Os fundamentos de recusa facultativa constam do artigo 12º do mesmo diploma legal, os quais assentam, quase todos, em “(…) um fundamento ainda ligado, mais ou menos intensamente, à soberania penal”,6 e a recusa “(…) não pode ser concebida como um acto gratuito ou arbitrário do tribunal. Há-de, decerto, assentar em argumentos e elementos de facto adicionais aportados ao processo susceptíveis de adequada ponderação, nomeadamente invocados pelo interessado, que, devidamente equacionados, levem o tribunal a dar justificada prevalência ao processo nacional sobre o do Estado requerente”.7
O requerido, invoca como fundamento de recusa facultativa, a ausência de prova nos autos de que inexistam outros processos-crime a correr termos em outros países, para além do Estado requerente.
Para fundamentar a sua pretensão, o requerido invoca a alínea h) do artigo 12º da Lei 65/2003, na qual se estatui, como causa de recusa facultativa do MDE, o mesmo ter por objecto infracção que: i) Segundo a lei portuguesa tenha sido cometida, em todo ou em parte, em território nacional ou a bordo de navios ou aeronaves portugueses; ou ii) Tenha sido praticada fora do território do Estado membro de emissão desde que a lei penal portuguesa não seja aplicável aos mesmos factos quando praticados fora do território nacional.
Não se verifica nenhuma das situações previstas na alínea invocada pelo recorrente. Desde logo, não está demonstrado que os factos tenham sido cometidos em território nacional ou que a infracção tenha sido praticada fora da Alemanha. Do MDE resulta, inequivocamente, que os factos ocorreram na Alemanha, ainda que os mesmos possam ter ligações a outros Estados Membros da União, tendo em atenção a natureza transnacional dos mesmos.
Estando a Alemanha a investigar os factos e tendo os mesmos ocorrido, primacialmente nesse país, está o mesmo “em melhores condições para conhecer de toda a actividade criminosa e para proceder ao julgamento do conjunto dos factos, independentemente do lugar em que tenho tido lugar cada uma das parcelas da actividade criminosa ou em que tenha actuado cada um dos respectivos agentes”,8 mesmo que se possa admitir, como possibilidade, a prática de factos em território nacional ou em qualquer outro Estado da União.

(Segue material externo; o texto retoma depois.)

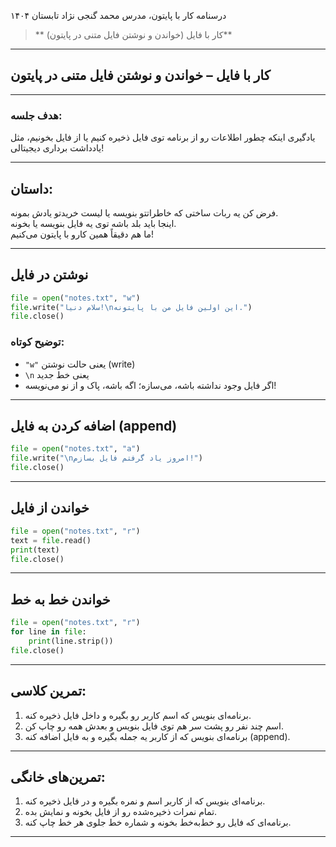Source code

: درسنامه کار با پایتون، مدرس محمد گنجی نژاد
تابستان ۱۴۰۴

> ** کار با فایل (خواندن و نوشتن فایل متنی در پایتون)**  
----------

##   کار با فایل – خواندن و نوشتن فایل متنی در پایتون

----------

### هدف جلسه:

یادگیری اینکه چطور اطلاعات رو از برنامه توی فایل ذخیره کنیم یا از فایل بخونیم، مثل یادداشت‌ برداری دیجیتالی!

----------

## داستان:

فرض کن یه ربات ساختی که خاطراتتو بنویسه یا لیست خریدتو یادش بمونه.  
اینجا باید بلد باشه توی یه فایل بنویسه یا بخونه.  
ما هم دقیقاً همین کارو با پایتون می‌کنیم!

----------

##  نوشتن در فایل

```python
file = open("notes.txt", "w")
file.write("سلام دنیا!\nاین اولین فایل من با پایتونه.")
file.close()

```

###  توضیح کوتاه:

-   `"w"` یعنی حالت نوشتن (write)
-   `\n` یعنی خط جدید
-   اگر فایل وجود نداشته باشه، می‌سازه؛ اگه باشه، پاک و از نو می‌نویسه!

----------

##  اضافه کردن به فایل (append)

```python
file = open("notes.txt", "a")
file.write("\nامروز یاد گرفتم فایل بسازم!")
file.close()

```

----------

##  خواندن از فایل

```python
file = open("notes.txt", "r")
text = file.read()
print(text)
file.close()

```

----------

##  خواندن خط به خط

```python
file = open("notes.txt", "r")
for line in file:
    print(line.strip())
file.close()

```

----------

##  تمرین کلاسی:

1.  برنامه‌ای بنویس که اسم کاربر رو بگیره و داخل فایل ذخیره کنه.
2.  اسم چند نفر رو پشت سر هم توی فایل بنویس و بعدش همه رو چاپ کن.
3.  برنامه‌ای بنویس که از کاربر یه جمله بگیره و به فایل اضافه کنه (append).

----------

## تمرین‌های خانگی:

1.  برنامه‌ای بنویس که از کاربر اسم و نمره بگیره و در فایل ذخیره کنه.
2.  تمام نمرات ذخیره‌شده رو از فایل بخونه و نمایش بده.
3.  برنامه‌ای که فایل رو خط‌به‌خط بخونه و شماره خط جلوی هر خط چاپ کنه.

----------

Se por um lado os factos ocorreram, tal como resulta do MDE, na Alemanha, por outro não está demonstrado nos autos a existência de qualquer processo-crime em Portugal contra o requerido, como muito bem salienta o Ministério Público na sua resposta.
Como ficou referido e é jurisprudência deste Supremo Tribunal, a recusa facultativa deve resultar de factos ponderosos carregados para o processo, os quais justifiquem a prevalência da acção penal por parte do Estado Português em detrimento do Estado requerente, o que não é, manifestamente, o caso.
Os elementos trazidos ao processo pelo requerido, limitam-se a invocar a possibilidade da existência de outros processos-crime noutros Estados membros da União, o que não está provado nos autos, nem justificaria, só por si, a recusa facultativa.
Assim, improcede a alegação do recorrente e, por consequência, o recurso.